A couple of things to declare from the start. firstly, I am not a Leeds fan and secondly I was probably too young and removed from holding a view about whether or not Brian Clough was a genius.
But in the spirit of making declarations it is worth pointing out that after having read the Red Riding quartet by David Peace I was in the mood for another book so came to this with familiarity of the style and the voice.
That voice is one of paranoid violence and in this case comes from the lips and thoughts of Clough as he rambles through 44 days in charge of a club that he hates surrounded by players and staff who despise him. Peace weaves in the back story of how Clough got to the position of being manager at Leeds with the success at Derby and the pivotal relationship with Peter Taylor, who importantly opted to pass on Leeds, but it is the Leeds story that is captivating.
A man with a drink problem, a fragile God complex and a hatred for the methods of others enters a club that has already enjoyed success and simply starts to tear it apart. Clough's aim was to make them better and play more attractive football but the way he went about it was bound to fail. he failed to turn up at training sessions, goaded the players and when they expected his backing as a manager he gave them none.
But Peace is careful to give his Clough depth and although he is a severely flawed character the reasons for his yearning for success and wealth are laid bare with his playing career cut short by injury and his hard upbringing in the North East. You never quite fall for the man but you understand, particularly with even the scantiest knowledge of what happened afterwards at Nottingham Forest, that Clough had something.

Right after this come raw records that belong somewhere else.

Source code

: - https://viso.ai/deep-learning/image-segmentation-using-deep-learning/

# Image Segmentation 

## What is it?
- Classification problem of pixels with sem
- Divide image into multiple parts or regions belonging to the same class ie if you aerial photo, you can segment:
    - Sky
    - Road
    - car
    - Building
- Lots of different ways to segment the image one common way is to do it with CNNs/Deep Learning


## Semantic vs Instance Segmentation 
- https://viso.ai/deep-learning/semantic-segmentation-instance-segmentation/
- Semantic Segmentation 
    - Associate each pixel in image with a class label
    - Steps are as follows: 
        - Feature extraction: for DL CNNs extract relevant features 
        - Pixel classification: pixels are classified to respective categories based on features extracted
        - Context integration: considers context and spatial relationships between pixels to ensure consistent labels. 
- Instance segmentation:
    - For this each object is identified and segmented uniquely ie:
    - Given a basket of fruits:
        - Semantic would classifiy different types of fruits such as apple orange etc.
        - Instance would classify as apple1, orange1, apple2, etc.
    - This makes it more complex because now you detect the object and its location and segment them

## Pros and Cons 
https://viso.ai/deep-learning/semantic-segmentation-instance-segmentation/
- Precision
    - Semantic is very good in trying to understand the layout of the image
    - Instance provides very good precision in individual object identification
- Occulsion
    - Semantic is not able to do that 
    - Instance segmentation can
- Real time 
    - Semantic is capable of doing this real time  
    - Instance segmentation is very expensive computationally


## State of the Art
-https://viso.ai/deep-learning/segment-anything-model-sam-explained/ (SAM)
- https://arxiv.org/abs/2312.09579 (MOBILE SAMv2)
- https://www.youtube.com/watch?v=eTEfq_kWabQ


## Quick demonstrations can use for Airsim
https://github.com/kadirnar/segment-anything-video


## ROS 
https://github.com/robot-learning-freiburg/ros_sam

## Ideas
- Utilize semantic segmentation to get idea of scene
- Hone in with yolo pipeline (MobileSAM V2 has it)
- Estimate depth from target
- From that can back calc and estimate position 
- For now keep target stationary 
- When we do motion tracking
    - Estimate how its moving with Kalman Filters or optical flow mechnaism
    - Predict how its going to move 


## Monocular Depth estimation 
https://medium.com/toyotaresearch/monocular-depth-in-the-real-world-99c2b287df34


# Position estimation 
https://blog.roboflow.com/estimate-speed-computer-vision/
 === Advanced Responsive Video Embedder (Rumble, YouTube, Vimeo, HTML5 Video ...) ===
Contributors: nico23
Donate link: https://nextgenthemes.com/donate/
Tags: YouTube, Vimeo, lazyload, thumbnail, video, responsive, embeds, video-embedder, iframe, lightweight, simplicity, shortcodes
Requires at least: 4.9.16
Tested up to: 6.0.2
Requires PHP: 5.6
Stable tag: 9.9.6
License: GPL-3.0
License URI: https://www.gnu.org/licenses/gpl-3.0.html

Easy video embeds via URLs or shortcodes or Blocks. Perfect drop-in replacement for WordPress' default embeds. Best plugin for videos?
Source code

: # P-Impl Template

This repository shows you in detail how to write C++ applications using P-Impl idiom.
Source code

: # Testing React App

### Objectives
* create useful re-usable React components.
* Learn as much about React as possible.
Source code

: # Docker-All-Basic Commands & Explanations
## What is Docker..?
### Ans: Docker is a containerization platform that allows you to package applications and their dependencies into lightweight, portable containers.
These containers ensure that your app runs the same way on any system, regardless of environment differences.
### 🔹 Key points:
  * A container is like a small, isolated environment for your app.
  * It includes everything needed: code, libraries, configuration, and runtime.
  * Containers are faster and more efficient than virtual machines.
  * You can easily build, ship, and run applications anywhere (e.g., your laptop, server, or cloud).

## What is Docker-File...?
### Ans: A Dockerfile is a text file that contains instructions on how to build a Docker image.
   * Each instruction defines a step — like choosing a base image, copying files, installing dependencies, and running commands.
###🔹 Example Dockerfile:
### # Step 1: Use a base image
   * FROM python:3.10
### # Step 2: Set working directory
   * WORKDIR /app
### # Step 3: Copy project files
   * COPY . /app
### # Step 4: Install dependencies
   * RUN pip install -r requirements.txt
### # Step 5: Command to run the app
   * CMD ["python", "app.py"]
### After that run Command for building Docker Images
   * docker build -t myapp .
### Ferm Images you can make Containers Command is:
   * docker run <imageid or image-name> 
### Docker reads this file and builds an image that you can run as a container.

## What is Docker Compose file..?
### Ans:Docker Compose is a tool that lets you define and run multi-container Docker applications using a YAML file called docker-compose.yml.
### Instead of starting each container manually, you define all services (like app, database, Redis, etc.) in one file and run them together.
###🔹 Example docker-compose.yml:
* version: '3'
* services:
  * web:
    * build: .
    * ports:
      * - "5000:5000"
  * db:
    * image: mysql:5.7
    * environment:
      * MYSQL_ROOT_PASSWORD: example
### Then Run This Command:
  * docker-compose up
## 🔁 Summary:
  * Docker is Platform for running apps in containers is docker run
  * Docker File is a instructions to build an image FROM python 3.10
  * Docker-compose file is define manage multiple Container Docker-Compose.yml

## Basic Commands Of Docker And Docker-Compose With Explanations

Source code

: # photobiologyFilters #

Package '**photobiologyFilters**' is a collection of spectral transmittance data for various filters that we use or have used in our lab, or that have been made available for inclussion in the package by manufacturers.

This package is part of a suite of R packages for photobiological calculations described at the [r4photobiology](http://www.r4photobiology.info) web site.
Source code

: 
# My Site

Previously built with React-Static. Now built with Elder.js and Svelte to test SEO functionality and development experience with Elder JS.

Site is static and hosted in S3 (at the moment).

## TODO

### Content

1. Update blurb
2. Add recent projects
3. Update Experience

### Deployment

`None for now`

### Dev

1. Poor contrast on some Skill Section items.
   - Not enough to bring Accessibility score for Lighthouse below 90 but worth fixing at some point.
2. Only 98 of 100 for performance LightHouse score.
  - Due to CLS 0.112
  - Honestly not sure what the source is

The fact that you put the book down with that opinion indicates that this is more than the one-sided hatchet job that some people have made out. Maybe Clough wasn't as aggressive but that's what Peace's Yorkshire is like. Maybe it was always going to be too dangerous taking on such a well known character and well documented events and using them as the ingredients for fiction. But for the neutral, the non fan of anything to do with the book, this is a gritty tale exposing the fragility of luck in sport and the naivety of those involved in the game.
A tough read but far from a defeat. Perhaps to put it in the context of a Clough Leeds result it was one of his better efforts, a draw.